Carrot Ginger Soup
- 3/4 lbs potatoes, peeled and coarsely chopped (2 cups)
- 3 TBLS Earth Balance Natural Buttery Spread
- 1 cup chopped onion
- 1-2 TBLS minced fresh gingerroot
- 2 1/4 lbs carrots, peeled and coarsely chopped (6 cups)
- 2 TBLS vegetarian chicken flavored powder
- 3 cups boiling water
- 4-5 cups water
- 1/8 tsp nutmeg
- 1/8 tsp cardamom
- 1 1/4 tsp salt (I omitted)
- 1/4 tsp ground white pepper
- 1/2 cup half-and-half (optional and I omitted)
- Cracked pepper to taste
- Immerse potatoes in cold water and set aside. Heat buttery spread in soup pot, add onion, gingerroot and carrots. Saute 2-3 minutes over medium-high heat.

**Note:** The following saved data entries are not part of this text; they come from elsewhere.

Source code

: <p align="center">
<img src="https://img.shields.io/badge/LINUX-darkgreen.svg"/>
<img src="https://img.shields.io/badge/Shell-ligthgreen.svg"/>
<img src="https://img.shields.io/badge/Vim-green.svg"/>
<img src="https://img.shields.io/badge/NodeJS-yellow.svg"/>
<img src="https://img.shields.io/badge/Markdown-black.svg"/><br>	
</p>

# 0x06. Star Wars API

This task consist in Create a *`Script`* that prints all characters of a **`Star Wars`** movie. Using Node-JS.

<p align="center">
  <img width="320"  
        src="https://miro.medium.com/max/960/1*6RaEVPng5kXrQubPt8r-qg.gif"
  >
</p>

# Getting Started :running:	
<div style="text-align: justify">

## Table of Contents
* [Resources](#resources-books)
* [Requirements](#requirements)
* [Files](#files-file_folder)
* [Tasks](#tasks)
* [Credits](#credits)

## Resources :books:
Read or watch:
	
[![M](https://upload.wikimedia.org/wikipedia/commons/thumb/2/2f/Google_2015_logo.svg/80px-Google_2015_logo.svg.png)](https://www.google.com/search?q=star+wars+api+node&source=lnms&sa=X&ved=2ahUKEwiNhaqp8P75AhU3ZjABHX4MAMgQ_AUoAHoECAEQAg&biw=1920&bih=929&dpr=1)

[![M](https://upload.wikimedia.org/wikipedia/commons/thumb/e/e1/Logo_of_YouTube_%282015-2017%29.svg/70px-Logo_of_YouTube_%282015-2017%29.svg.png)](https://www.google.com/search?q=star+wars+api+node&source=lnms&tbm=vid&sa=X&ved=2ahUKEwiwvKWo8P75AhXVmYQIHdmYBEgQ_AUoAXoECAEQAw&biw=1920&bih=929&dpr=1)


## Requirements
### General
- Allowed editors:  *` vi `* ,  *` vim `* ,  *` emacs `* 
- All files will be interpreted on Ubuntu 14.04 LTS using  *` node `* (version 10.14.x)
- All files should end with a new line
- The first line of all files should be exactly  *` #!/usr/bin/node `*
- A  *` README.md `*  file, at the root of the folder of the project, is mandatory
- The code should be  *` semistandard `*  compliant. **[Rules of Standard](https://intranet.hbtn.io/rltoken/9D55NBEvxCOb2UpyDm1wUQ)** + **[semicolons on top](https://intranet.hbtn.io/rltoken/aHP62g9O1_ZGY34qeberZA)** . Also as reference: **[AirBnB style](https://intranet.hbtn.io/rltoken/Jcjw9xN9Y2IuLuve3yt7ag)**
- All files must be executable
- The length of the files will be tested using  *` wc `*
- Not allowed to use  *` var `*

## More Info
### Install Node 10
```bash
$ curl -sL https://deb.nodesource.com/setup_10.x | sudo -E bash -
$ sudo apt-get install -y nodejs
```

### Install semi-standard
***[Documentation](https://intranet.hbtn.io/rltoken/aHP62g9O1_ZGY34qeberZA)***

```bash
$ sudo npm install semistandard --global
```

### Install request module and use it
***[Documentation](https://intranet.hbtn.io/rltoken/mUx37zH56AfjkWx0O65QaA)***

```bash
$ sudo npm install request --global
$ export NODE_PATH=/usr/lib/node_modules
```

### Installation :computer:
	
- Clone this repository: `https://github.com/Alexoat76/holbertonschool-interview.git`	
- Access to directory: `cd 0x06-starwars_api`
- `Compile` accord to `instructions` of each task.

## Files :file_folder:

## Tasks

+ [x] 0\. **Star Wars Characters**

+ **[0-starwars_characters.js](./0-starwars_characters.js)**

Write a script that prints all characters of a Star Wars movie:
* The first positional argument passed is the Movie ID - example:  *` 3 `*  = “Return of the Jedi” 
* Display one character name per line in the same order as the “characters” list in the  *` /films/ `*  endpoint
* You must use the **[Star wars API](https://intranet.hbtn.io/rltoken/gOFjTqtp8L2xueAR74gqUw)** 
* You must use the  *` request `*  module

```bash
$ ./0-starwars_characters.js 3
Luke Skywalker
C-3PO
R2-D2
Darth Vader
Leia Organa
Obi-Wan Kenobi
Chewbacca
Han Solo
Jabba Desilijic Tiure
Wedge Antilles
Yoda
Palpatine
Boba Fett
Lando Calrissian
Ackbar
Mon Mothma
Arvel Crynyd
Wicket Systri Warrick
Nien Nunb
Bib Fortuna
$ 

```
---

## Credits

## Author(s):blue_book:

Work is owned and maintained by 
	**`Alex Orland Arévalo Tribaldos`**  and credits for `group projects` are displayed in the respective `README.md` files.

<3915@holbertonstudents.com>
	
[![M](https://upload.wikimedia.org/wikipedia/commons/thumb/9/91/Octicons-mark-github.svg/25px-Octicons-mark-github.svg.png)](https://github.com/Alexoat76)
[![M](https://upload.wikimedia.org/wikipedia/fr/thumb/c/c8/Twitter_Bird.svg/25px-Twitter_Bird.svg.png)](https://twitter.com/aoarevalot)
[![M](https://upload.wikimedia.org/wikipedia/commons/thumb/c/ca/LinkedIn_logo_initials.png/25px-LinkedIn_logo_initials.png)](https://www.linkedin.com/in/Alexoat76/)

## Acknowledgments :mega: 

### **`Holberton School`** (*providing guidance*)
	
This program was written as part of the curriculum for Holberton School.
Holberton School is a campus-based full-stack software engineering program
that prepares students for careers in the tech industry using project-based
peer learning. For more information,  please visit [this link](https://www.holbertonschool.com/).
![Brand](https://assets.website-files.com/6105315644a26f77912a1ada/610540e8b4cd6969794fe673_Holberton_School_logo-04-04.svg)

- Prepare broth by dissolving vegetarian chicken-flavored powder in boiling water. Drain potatoes and add vegetarian broth and potatoes to vegetable mixture. Cover and bring to a boil. Reduce heat, simmer 15-20 minutes or until veggies are tender.
- Place veggies in a blender and puree until smooth. Return to saucepan, add 4-5 cups of water (to desired consistency). Gently reheat over medium heat, add nutmeg, cardamom, peppers and half-and-half (if desired). Adjust seasonings to taste.